WHAT YOU WILL DO – Verbatim repeat, images excluded. Give each entry again as written.

Items from a dataset:
----------
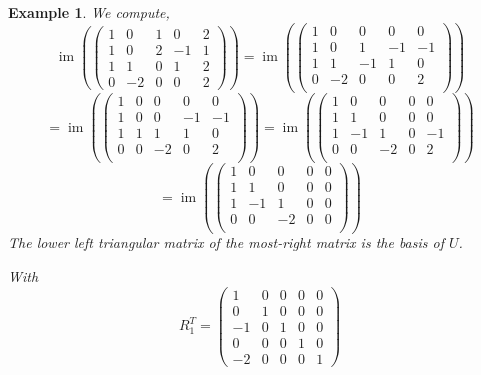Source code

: \documentclass[a4paper,landscape,twocolumn]{article}
\newtheorem{ex}{Example}[section]
\DeclareMathOperator\image{im} %
\begin{document}
\begin{ex}
  We compute,
  \[
    \image\left(
      \begin{pmatrix}
        1 & 0 & 1 & 0 & 2 \\
        1 & 0 & 2 & -1 & 1 \\
        1 & 1 & 0 & 1 & 2 \\
        0 & -2 & 0 & 0 & 2
      \end{pmatrix}
    \right) = \image\left(
      \begin{pmatrix}
        1 & 0 & 0 & 0 & 0 \\
        1 & 0 & 1 & -1 & -1 \\
        1 & 1 & -1 & 1 & 0 \\
        0 & -2 & 0 & 0 & 2 \\
      \end{pmatrix}
    \right)
  \] \[
    = \image\left(
      \begin{pmatrix}
        1 & 0 & 0 & 0 & 0 \\
        1 & 0 & 0 & -1 & -1 \\
        1 & 1 & 1 & 1 & 0 \\
        0 & 0 & -2 & 0 & 2 \\
      \end{pmatrix}
    \right) = \image\left(
      \begin{pmatrix}
        1 & 0 & 0 & 0 & 0 \\
        1 & 1 & 0 & 0 & 0 \\
        1 & -1 & 1 & 0 & -1 \\
        0 & 0 & -2 & 0 & 2 \\
      \end{pmatrix}
    \right)
  \] \[
    = \image\left(
      \begin{pmatrix}
        1 & 0 & 0 & 0 & 0 \\
        1 & 1 & 0 & 0 & 0 \\
        1 & -1 & 1 & 0 & 0 \\
        0 & 0 & -2 & 0 & 0 \\
      \end{pmatrix}
    \right)
  \]
  The lower left triangular matrix of the most-right matrix
  is the basis of $U$.

  With
  \[
    R_1^T = \begin{pmatrix}
       1 & 0 & 0 & 0 & 0 \\
       0 & 1 & 0 & 0 & 0 \\
      -1 & 0 & 1 & 0 & 0 \\
       0 & 0 & 0 & 1 & 0 \\
      -2 & 0 & 0 & 0 & 1
    \end{pmatrix}
  \]
\end{ex}
\end{document}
----------
WRITTEN REPLY –
Source code

: \documentclass[a4paper,landscape,twocolumn]{article}
\newtheorem{ex}{Example}[section]
\DeclareMathOperator\image{im} %
\begin{document}
\begin{ex}
  We compute,
  \[
    \image\left(
      \begin{pmatrix}
        1 & 0 & 1 & 0 & 2 \\
        1 & 0 & 2 & -1 & 1 \\
        1 & 1 & 0 & 1 & 2 \\
        0 & -2 & 0 & 0 & 2
      \end{pmatrix}
    \right) = \image\left(
      \begin{pmatrix}
        1 & 0 & 0 & 0 & 0 \\
        1 & 0 & 1 & -1 & -1 \\
        1 & 1 & -1 & 1 & 0 \\
        0 & -2 & 0 & 0 & 2 \\
      \end{pmatrix}
    \right)
  \] \[
    = \image\left(
      \begin{pmatrix}
        1 & 0 & 0 & 0 & 0 \\
        1 & 0 & 0 & -1 & -1 \\
        1 & 1 & 1 & 1 & 0 \\
        0 & 0 & -2 & 0 & 2 \\
      \end{pmatrix}
    \right) = \image\left(
      \begin{pmatrix}
        1 & 0 & 0 & 0 & 0 \\
        1 & 1 & 0 & 0 & 0 \\
        1 & -1 & 1 & 0 & -1 \\
        0 & 0 & -2 & 0 & 2 \\
      \end{pmatrix}
    \right)
  \] \[
    = \image\left(
      \begin{pmatrix}
        1 & 0 & 0 & 0 & 0 \\
        1 & 1 & 0 & 0 & 0 \\
        1 & -1 & 1 & 0 & 0 \\
        0 & 0 & -2 & 0 & 0 \\
      \end{pmatrix}
    \right)
  \]
  The lower left triangular matrix of the most-right matrix
  is the basis of $U$.

  With
  \[
    R_1^T = \begin{pmatrix}
       1 & 0 & 0 & 0 & 0 \\
       0 & 1 & 0 & 0 & 0 \\
      -1 & 0 & 1 & 0 & 0 \\
       0 & 0 & 0 & 1 & 0 \\
      -2 & 0 & 0 & 0 & 1
    \end{pmatrix}
  \]
\end{ex}
\end{document}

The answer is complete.